Comparison of ROC Curve of Both Models Link to heading
# predict probabilities
pred_prob1 = model1.predict_proba(x_test)
pred_prob2 = model2.predict_proba(x_test)
# roc curve for models
fpr1, tpr1, thresh1 = roc_curve(y_test, pred_prob1[:,1], pos_label=1)
fpr2, tpr2, thresh2 = roc_curve(y_test, pred_prob2[:,1], pos_label=1)
# auc scores
auc_score1 = roc_auc_score(y_test, pred_prob1[:,1])
auc_score2 = roc_auc_score(y_test, pred_prob2[:,1])
# plot roc curves
plt.plot(fpr1, tpr1, linestyle='--',color='orange', label='Model 1 (area = %0.2f)' % auc_score1)

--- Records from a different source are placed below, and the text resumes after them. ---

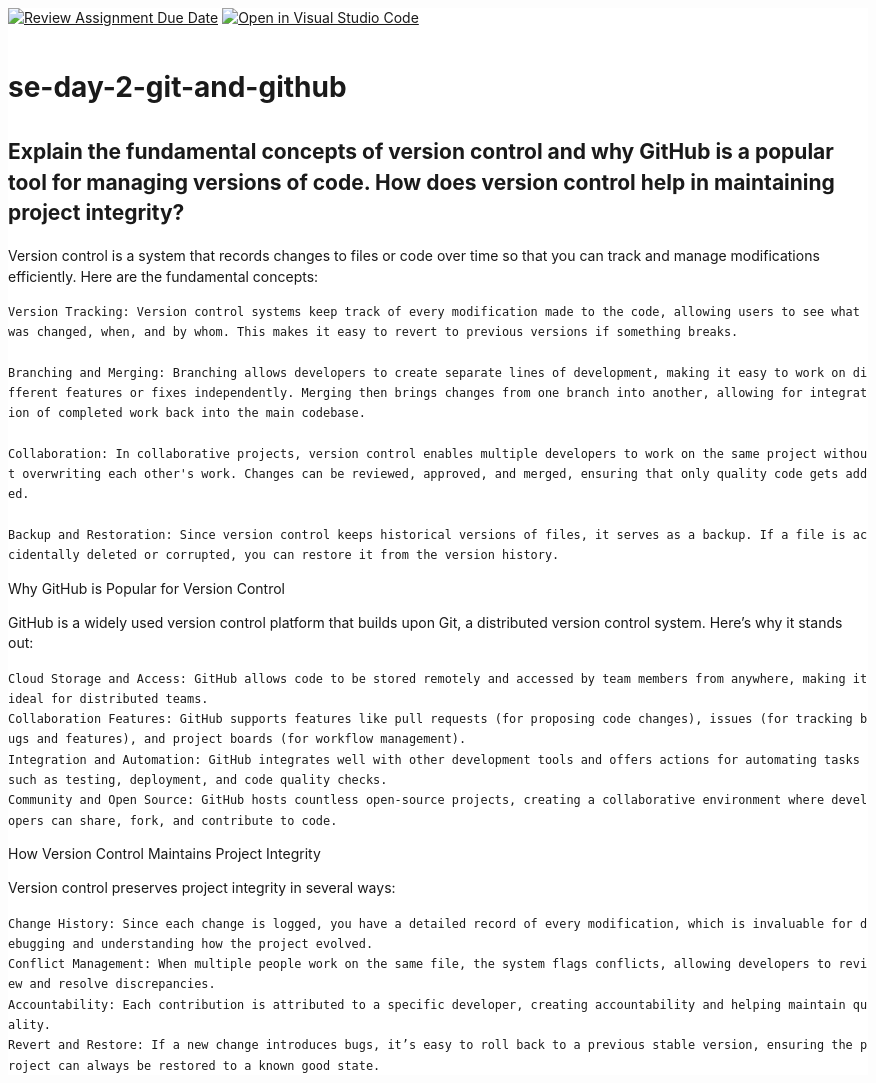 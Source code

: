 [![Review Assignment Due Date](https://classroom.github.com/assets/deadline-readme-button-22041afd0340ce965d47ae6ef1cefeee28c7c493a6346c4f15d667ab976d596c.svg)](https://classroom.github.com/a/8wgCKhpZ)
[![Open in Visual Studio Code](https://classroom.github.com/assets/open-in-vscode-2e0aaae1b6195c2367325f4f02e2d04e9abb55f0b24a779b69b11b9e10269abc.svg)](https://classroom.github.com/online_ide?assignment_repo_id=17023424&assignment_repo_type=AssignmentRepo)
# se-day-2-git-and-github
## Explain the fundamental concepts of version control and why GitHub is a popular tool for managing versions of code. How does version control help in maintaining project integrity?
Version control is a system that records changes to files or code over time so that you can track and manage modifications efficiently. Here are the fundamental concepts:

    Version Tracking: Version control systems keep track of every modification made to the code, allowing users to see what was changed, when, and by whom. This makes it easy to revert to previous versions if something breaks.

    Branching and Merging: Branching allows developers to create separate lines of development, making it easy to work on different features or fixes independently. Merging then brings changes from one branch into another, allowing for integration of completed work back into the main codebase.

    Collaboration: In collaborative projects, version control enables multiple developers to work on the same project without overwriting each other's work. Changes can be reviewed, approved, and merged, ensuring that only quality code gets added.

    Backup and Restoration: Since version control keeps historical versions of files, it serves as a backup. If a file is accidentally deleted or corrupted, you can restore it from the version history.

Why GitHub is Popular for Version Control

GitHub is a widely used version control platform that builds upon Git, a distributed version control system. Here’s why it stands out:

    Cloud Storage and Access: GitHub allows code to be stored remotely and accessed by team members from anywhere, making it ideal for distributed teams.
    Collaboration Features: GitHub supports features like pull requests (for proposing code changes), issues (for tracking bugs and features), and project boards (for workflow management).
    Integration and Automation: GitHub integrates well with other development tools and offers actions for automating tasks such as testing, deployment, and code quality checks.
    Community and Open Source: GitHub hosts countless open-source projects, creating a collaborative environment where developers can share, fork, and contribute to code.

How Version Control Maintains Project Integrity

Version control preserves project integrity in several ways:

    Change History: Since each change is logged, you have a detailed record of every modification, which is invaluable for debugging and understanding how the project evolved.
    Conflict Management: When multiple people work on the same file, the system flags conflicts, allowing developers to review and resolve discrepancies.
    Accountability: Each contribution is attributed to a specific developer, creating accountability and helping maintain quality.
    Revert and Restore: If a new change introduces bugs, it’s easy to roll back to a previous stable version, ensuring the project can always be restored to a known good state.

plt.plot(fpr2, tpr2, linestyle='--',color='green', label='Model 2 (area = %0.2f)' % auc_score2)
# title
plt.title('ROC curve')
# x label
plt.xlabel('False Positive Rate')
# y label
plt.ylabel('True Positive rate')
As we can see that ROC curves of both models are not significantly different. We also got AUC for model 1 = 0.98 and model 2 = 0.99. Even it’s so, we still believe that hyperparameters have effected big enough to the accuracy of the model in circumstance situation.
Feature Importance Link to heading
sorted_idx = model1.feature_importances_.argsort()
plt.barh(x_train.columns[sorted_idx], model1.feature_importances_[sorted_idx])
plt.xlabel("Random Forest Feature Importance")
Text(0.5, 0, 'Random Forest Feature Importance')
According to the graph, we can get that 5 most dominant/important features are Total_Trans_Amt, Total_Trans_Ct, Total_Revolving_Bal, Total_Ct_Chng_Q4_Q1 and Avg_Utilization_Ratio. Therefore the company can put effort more through these features.